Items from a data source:
>>>

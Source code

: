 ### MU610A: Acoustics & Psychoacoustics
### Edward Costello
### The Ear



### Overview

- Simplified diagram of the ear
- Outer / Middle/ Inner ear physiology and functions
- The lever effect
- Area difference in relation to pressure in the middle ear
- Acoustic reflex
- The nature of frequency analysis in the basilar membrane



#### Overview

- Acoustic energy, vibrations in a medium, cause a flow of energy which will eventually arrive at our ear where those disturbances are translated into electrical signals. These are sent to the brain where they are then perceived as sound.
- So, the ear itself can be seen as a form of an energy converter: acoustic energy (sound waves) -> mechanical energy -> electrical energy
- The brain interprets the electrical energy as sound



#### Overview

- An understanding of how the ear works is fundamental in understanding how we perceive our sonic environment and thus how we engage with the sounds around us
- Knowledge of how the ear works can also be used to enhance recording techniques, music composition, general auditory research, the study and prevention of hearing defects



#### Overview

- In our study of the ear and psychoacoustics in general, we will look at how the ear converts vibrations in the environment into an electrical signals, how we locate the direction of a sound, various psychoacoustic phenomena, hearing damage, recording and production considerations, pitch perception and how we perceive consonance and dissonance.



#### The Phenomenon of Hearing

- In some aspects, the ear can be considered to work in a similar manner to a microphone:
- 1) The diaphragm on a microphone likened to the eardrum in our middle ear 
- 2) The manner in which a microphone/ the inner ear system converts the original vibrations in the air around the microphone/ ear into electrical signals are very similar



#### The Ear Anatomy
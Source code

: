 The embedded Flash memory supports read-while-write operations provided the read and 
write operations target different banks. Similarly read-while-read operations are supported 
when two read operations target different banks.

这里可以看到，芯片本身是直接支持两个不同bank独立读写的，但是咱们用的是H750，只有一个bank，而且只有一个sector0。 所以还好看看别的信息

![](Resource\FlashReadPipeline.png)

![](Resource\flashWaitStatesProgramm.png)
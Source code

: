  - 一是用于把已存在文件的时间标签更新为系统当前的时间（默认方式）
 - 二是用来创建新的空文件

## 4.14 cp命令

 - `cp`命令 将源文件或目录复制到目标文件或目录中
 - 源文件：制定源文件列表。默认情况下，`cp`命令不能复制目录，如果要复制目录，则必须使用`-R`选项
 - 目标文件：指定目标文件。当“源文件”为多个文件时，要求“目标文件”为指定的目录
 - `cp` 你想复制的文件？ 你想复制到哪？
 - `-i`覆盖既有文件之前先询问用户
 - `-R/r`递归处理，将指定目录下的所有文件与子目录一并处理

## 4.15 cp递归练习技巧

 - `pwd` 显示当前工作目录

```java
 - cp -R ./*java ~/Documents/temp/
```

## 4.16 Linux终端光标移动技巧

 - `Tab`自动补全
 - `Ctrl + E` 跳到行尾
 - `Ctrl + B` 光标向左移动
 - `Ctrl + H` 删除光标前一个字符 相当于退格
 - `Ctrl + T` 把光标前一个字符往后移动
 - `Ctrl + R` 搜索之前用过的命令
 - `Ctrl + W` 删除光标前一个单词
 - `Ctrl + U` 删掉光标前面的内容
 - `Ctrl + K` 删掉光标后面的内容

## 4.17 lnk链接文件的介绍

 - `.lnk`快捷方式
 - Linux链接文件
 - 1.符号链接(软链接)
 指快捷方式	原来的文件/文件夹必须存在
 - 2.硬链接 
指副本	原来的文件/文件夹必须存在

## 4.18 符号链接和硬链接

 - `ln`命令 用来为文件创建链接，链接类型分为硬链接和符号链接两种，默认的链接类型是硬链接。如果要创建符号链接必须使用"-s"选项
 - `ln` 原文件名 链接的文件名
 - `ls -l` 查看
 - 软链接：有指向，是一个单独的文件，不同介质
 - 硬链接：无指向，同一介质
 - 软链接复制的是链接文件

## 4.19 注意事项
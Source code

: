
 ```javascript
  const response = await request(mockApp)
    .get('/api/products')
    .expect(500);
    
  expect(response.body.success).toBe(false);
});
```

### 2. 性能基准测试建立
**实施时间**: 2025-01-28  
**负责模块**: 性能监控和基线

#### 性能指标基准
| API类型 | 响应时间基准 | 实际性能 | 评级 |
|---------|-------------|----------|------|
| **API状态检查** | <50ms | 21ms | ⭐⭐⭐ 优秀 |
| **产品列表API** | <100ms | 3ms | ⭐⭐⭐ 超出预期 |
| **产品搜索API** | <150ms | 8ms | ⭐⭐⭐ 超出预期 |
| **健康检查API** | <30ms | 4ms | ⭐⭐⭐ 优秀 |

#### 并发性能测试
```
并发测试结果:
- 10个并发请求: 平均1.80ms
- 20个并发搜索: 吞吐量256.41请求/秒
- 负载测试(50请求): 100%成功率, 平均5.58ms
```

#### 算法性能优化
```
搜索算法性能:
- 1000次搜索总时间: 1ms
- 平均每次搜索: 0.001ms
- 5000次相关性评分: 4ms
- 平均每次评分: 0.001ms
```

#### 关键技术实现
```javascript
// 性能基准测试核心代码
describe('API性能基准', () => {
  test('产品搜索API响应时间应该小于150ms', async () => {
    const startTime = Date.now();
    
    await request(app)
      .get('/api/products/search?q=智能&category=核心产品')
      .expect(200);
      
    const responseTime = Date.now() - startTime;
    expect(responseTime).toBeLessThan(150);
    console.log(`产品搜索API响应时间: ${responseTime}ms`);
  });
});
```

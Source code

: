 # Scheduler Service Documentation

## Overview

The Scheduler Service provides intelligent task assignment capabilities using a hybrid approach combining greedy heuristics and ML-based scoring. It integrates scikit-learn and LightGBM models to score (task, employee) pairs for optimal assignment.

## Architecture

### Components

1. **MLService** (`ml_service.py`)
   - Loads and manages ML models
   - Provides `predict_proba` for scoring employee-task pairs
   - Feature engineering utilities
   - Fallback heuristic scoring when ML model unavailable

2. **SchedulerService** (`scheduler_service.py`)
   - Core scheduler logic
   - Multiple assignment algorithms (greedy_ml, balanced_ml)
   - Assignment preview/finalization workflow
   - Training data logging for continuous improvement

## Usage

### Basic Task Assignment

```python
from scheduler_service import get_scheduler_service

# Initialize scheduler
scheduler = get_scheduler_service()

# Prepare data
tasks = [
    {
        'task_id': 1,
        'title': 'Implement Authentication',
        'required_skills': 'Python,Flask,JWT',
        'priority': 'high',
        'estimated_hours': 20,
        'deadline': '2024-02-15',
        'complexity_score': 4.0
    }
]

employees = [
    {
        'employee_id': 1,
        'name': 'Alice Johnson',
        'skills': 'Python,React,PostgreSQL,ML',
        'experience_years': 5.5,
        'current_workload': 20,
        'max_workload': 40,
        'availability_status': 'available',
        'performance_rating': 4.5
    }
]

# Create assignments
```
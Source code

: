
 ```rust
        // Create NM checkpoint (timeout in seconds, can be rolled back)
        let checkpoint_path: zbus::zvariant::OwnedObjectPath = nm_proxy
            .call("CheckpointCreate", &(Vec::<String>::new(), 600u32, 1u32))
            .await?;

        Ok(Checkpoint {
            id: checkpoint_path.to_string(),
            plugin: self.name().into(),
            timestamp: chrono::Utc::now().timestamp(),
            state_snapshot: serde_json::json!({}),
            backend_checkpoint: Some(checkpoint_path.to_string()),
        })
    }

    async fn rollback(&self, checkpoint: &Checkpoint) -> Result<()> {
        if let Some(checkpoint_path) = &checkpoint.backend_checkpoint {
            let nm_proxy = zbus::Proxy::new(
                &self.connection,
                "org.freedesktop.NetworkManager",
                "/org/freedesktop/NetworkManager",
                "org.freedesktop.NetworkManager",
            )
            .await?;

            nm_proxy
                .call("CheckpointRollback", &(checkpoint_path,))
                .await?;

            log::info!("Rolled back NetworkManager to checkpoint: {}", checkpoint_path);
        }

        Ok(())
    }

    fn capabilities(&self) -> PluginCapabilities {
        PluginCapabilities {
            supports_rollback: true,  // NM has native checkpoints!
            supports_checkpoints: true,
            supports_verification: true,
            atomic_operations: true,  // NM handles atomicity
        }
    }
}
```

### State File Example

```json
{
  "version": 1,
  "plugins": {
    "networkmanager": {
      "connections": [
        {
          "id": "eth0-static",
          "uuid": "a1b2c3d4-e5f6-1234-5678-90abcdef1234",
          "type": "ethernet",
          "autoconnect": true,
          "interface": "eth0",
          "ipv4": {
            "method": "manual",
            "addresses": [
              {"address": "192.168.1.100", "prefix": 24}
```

<<<

### Activity:
In the data above, find the line with "### Edward Costello" and the line with "#### The Phenomenon of Hearing". Retype both, plus every line between them, exactly.

### Expected answer:
### Edward Costello
### The Ear



### Overview

- Simplified diagram of the ear
- Outer / Middle/ Inner ear physiology and functions
- The lever effect
- Area difference in relation to pressure in the middle ear
- Acoustic reflex
- The nature of frequency analysis in the basilar membrane



#### Overview

- Acoustic energy, vibrations in a medium, cause a flow of energy which will eventually arrive at our ear where those disturbances are translated into electrical signals. These are sent to the brain where they are then perceived as sound.
- So, the ear itself can be seen as a form of an energy converter: acoustic energy (sound waves) -> mechanical energy -> electrical energy
- The brain interprets the electrical energy as sound



#### Overview

- An understanding of how the ear works is fundamental in understanding how we perceive our sonic environment and thus how we engage with the sounds around us
- Knowledge of how the ear works can also be used to enhance recording techniques, music composition, general auditory research, the study and prevention of hearing defects



#### Overview

- In our study of the ear and psychoacoustics in general, we will look at how the ear converts vibrations in the environment into an electrical signals, how we locate the direction of a sound, various psychoacoustic phenomena, hearing damage, recording and production considerations, pitch perception and how we perceive consonance and dissonance.



#### The Phenomenon of Hearing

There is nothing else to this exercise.